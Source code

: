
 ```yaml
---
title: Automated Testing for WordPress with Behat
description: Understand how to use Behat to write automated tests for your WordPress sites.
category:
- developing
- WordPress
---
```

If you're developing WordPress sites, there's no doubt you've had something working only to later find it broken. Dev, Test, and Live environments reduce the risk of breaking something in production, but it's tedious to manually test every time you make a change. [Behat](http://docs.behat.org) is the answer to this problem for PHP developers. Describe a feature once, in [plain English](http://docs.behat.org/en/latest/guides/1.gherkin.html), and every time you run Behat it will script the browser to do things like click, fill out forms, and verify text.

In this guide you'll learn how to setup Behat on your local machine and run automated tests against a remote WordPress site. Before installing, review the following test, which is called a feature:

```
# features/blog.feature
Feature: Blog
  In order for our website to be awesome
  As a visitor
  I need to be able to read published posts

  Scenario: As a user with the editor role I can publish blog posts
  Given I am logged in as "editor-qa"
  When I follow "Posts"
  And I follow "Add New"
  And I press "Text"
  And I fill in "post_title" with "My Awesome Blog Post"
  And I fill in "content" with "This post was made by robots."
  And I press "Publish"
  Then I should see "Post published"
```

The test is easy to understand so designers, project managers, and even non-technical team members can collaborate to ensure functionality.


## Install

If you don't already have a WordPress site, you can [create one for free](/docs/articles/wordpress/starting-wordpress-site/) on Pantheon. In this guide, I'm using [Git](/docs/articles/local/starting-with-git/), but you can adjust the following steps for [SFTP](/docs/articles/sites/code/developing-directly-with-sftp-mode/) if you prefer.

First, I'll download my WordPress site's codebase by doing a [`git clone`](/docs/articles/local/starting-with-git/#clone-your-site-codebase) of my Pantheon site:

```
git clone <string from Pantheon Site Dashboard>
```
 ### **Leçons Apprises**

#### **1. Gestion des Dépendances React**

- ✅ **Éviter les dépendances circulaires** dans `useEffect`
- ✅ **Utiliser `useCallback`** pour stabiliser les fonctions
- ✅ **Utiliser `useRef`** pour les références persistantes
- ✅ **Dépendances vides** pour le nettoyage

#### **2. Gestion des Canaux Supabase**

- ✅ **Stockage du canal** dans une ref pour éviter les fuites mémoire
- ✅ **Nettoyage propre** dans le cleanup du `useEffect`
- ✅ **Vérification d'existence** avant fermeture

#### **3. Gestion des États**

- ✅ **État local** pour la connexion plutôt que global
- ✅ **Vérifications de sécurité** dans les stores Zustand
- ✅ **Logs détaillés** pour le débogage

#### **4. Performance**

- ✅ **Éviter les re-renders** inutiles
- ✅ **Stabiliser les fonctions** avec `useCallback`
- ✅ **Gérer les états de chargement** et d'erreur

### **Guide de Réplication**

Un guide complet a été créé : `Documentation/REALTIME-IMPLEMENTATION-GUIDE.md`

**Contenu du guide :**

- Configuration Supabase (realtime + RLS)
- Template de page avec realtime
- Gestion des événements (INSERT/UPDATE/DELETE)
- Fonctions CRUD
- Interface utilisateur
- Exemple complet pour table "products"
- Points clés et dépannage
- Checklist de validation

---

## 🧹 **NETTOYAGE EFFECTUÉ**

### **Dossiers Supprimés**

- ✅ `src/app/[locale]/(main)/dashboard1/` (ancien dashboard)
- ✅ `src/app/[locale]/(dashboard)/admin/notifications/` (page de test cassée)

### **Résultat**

* [Description of the task] Retype the entire listing exactly.

* [Response]
Source code

:
 ```yaml
---
title: Automated Testing for WordPress with Behat
description: Understand how to use Behat to write automated tests for your WordPress sites.
category:
- developing
- WordPress
---
```

If you're developing WordPress sites, there's no doubt you've had something working only to later find it broken. Dev, Test, and Live environments reduce the risk of breaking something in production, but it's tedious to manually test every time you make a change. [Behat](http://docs.behat.org) is the answer to this problem for PHP developers. Describe a feature once, in [plain English](http://docs.behat.org/en/latest/guides/1.gherkin.html), and every time you run Behat it will script the browser to do things like click, fill out forms, and verify text.

In this guide you'll learn how to setup Behat on your local machine and run automated tests against a remote WordPress site. Before installing, review the following test, which is called a feature:

```
# features/blog.feature
Feature: Blog
  In order for our website to be awesome
  As a visitor
  I need to be able to read published posts

  Scenario: As a user with the editor role I can publish blog posts
  Given I am logged in as "editor-qa"
  When I follow "Posts"
  And I follow "Add New"
  And I press "Text"
  And I fill in "post_title" with "My Awesome Blog Post"
  And I fill in "content" with "This post was made by robots."
  And I press "Publish"
  Then I should see "Post published"
```

The test is easy to understand so designers, project managers, and even non-technical team members can collaborate to ensure functionality.


## Install

If you don't already have a WordPress site, you can [create one for free](/docs/articles/wordpress/starting-wordpress-site/) on Pantheon. In this guide, I'm using [Git](/docs/articles/local/starting-with-git/), but you can adjust the following steps for [SFTP](/docs/articles/sites/code/developing-directly-with-sftp-mode/) if you prefer.

First, I'll download my WordPress site's codebase by doing a [`git clone`](/docs/articles/local/starting-with-git/#clone-your-site-codebase) of my Pantheon site:

```
git clone <string from Pantheon Site Dashboard>
```
 ### **Leçons Apprises**

#### **1. Gestion des Dépendances React**

- ✅ **Éviter les dépendances circulaires** dans `useEffect`
- ✅ **Utiliser `useCallback`** pour stabiliser les fonctions
- ✅ **Utiliser `useRef`** pour les références persistantes
- ✅ **Dépendances vides** pour le nettoyage

#### **2. Gestion des Canaux Supabase**

- ✅ **Stockage du canal** dans une ref pour éviter les fuites mémoire
- ✅ **Nettoyage propre** dans le cleanup du `useEffect`
- ✅ **Vérification d'existence** avant fermeture

#### **3. Gestion des États**

- ✅ **État local** pour la connexion plutôt que global
- ✅ **Vérifications de sécurité** dans les stores Zustand
- ✅ **Logs détaillés** pour le débogage

#### **4. Performance**

- ✅ **Éviter les re-renders** inutiles
- ✅ **Stabiliser les fonctions** avec `useCallback`
- ✅ **Gérer les états de chargement** et d'erreur

### **Guide de Réplication**

Un guide complet a été créé : `Documentation/REALTIME-IMPLEMENTATION-GUIDE.md`

**Contenu du guide :**

- Configuration Supabase (realtime + RLS)
- Template de page avec realtime
- Gestion des événements (INSERT/UPDATE/DELETE)
- Fonctions CRUD
- Interface utilisateur
- Exemple complet pour table "products"
- Points clés et dépannage
- Checklist de validation

---

## 🧹 **NETTOYAGE EFFECTUÉ**

### **Dossiers Supprimés**

- ✅ `src/app/[locale]/(main)/dashboard1/` (ancien dashboard)
- ✅ `src/app/[locale]/(dashboard)/admin/notifications/` (page de test cassée)

### **Résultat**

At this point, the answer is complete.